What is needed: Across the records that follow, give the number of lines containing the word "will" and nothing else.

Extracted data:
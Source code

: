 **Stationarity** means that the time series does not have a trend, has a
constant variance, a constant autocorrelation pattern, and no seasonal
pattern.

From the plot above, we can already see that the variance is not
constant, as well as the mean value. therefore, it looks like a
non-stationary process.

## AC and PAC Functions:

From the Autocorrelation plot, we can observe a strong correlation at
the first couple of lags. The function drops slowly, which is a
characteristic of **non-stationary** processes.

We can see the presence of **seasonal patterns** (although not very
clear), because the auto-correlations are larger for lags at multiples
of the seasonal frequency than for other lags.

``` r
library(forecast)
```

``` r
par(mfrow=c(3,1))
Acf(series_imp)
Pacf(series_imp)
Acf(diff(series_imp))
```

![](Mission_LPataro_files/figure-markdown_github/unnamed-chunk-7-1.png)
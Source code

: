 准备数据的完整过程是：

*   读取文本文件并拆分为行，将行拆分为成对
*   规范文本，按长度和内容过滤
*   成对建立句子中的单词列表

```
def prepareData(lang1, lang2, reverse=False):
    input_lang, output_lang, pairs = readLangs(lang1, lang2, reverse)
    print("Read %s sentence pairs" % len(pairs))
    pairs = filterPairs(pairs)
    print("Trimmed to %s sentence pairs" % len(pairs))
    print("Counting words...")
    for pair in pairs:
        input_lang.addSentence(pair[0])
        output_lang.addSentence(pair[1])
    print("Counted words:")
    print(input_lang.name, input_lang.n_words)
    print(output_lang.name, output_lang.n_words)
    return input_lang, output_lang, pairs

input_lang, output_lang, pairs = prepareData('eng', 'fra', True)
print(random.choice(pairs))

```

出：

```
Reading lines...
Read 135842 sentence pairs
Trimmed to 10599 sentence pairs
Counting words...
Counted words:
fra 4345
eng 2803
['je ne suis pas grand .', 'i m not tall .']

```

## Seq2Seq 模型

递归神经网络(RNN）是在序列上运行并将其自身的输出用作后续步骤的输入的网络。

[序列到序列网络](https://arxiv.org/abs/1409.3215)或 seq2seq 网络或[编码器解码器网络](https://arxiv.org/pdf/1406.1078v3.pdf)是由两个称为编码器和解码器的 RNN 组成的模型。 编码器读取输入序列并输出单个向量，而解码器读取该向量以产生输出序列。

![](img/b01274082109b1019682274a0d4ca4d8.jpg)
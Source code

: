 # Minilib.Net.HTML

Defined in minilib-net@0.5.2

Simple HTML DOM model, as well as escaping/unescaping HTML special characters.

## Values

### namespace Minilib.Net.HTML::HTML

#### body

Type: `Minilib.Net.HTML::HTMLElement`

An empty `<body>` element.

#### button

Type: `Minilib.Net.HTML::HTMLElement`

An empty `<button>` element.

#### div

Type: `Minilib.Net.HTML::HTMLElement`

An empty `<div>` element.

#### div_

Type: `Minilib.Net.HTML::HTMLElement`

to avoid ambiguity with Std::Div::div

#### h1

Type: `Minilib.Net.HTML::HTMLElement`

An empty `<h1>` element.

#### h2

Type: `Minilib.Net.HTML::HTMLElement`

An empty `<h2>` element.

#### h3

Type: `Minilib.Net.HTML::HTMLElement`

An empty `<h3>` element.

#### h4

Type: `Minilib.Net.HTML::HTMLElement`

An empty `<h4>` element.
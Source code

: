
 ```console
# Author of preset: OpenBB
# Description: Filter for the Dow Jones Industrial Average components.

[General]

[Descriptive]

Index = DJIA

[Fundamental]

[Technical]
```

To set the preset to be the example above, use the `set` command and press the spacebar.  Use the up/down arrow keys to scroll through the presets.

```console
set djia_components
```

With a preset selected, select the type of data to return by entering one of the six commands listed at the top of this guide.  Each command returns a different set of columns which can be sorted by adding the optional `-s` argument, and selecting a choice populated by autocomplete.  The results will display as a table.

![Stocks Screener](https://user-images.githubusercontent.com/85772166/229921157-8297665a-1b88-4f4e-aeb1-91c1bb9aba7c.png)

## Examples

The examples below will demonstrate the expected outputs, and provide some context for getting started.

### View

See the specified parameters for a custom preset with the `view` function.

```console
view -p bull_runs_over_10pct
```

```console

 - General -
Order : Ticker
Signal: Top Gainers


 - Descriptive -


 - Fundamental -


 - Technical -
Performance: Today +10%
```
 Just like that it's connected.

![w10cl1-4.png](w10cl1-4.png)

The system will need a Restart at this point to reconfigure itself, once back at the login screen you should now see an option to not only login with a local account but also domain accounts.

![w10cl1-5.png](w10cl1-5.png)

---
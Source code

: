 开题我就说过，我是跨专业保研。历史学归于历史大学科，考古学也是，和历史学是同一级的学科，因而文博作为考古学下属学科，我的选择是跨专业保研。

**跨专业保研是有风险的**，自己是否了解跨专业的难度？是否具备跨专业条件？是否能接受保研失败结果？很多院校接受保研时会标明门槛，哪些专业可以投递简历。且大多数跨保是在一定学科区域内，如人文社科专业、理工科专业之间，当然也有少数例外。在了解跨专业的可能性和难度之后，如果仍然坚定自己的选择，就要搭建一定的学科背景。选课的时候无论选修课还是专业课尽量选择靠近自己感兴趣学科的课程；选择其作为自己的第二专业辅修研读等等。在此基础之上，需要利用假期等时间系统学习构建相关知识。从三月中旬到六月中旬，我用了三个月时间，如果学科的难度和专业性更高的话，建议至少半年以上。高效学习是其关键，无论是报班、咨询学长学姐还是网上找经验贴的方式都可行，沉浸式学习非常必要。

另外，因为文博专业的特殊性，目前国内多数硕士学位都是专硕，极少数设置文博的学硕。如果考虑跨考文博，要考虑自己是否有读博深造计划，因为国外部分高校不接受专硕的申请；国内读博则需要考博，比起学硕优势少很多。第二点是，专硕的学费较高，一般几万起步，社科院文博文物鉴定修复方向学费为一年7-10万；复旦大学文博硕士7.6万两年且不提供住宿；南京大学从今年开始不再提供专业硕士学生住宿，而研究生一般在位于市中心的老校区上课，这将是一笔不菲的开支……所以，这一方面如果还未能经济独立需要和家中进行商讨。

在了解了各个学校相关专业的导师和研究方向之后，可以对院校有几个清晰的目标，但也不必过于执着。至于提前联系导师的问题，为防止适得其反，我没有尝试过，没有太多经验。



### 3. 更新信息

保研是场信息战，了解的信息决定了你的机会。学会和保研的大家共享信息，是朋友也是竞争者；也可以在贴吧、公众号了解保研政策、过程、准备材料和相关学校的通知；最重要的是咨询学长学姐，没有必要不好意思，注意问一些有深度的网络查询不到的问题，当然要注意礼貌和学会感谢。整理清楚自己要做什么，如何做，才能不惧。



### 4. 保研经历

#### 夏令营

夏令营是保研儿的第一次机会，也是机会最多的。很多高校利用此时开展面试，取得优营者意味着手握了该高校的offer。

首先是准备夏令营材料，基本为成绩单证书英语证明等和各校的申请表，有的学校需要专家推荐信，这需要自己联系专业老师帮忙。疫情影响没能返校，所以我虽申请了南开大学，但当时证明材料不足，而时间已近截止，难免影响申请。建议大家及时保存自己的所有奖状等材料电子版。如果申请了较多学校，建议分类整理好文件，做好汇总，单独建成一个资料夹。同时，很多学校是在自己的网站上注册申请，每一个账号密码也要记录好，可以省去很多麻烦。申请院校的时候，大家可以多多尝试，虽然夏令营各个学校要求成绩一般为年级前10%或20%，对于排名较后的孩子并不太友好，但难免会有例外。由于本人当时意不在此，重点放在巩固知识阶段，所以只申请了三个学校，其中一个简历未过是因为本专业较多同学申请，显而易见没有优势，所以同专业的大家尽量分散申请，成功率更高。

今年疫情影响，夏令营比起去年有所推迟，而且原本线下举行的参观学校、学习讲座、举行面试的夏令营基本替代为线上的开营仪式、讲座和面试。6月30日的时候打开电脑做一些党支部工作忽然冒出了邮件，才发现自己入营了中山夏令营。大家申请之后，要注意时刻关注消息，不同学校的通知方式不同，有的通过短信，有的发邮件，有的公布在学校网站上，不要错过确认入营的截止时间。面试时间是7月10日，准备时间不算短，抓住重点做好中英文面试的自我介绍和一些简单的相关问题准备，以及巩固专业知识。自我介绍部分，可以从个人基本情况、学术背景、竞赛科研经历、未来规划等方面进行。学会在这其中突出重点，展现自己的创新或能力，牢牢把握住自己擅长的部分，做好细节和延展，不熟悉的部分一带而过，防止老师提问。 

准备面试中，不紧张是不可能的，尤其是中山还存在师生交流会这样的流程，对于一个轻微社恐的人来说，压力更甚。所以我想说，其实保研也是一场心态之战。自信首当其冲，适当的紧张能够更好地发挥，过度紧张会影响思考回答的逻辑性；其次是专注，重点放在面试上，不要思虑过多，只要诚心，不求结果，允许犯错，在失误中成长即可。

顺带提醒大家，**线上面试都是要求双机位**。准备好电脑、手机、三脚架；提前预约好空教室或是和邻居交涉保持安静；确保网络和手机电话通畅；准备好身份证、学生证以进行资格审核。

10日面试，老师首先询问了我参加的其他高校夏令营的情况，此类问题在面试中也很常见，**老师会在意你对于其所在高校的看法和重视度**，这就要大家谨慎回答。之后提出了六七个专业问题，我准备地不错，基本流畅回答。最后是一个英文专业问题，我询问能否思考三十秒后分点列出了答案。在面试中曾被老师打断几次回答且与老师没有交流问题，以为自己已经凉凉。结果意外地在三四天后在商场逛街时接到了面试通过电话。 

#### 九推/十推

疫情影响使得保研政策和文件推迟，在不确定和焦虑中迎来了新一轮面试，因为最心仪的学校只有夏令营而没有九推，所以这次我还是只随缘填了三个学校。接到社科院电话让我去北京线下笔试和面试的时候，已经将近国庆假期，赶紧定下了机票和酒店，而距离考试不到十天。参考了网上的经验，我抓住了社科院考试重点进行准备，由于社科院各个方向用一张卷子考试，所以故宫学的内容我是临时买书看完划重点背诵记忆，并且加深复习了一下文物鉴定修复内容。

Solution to the problem: 3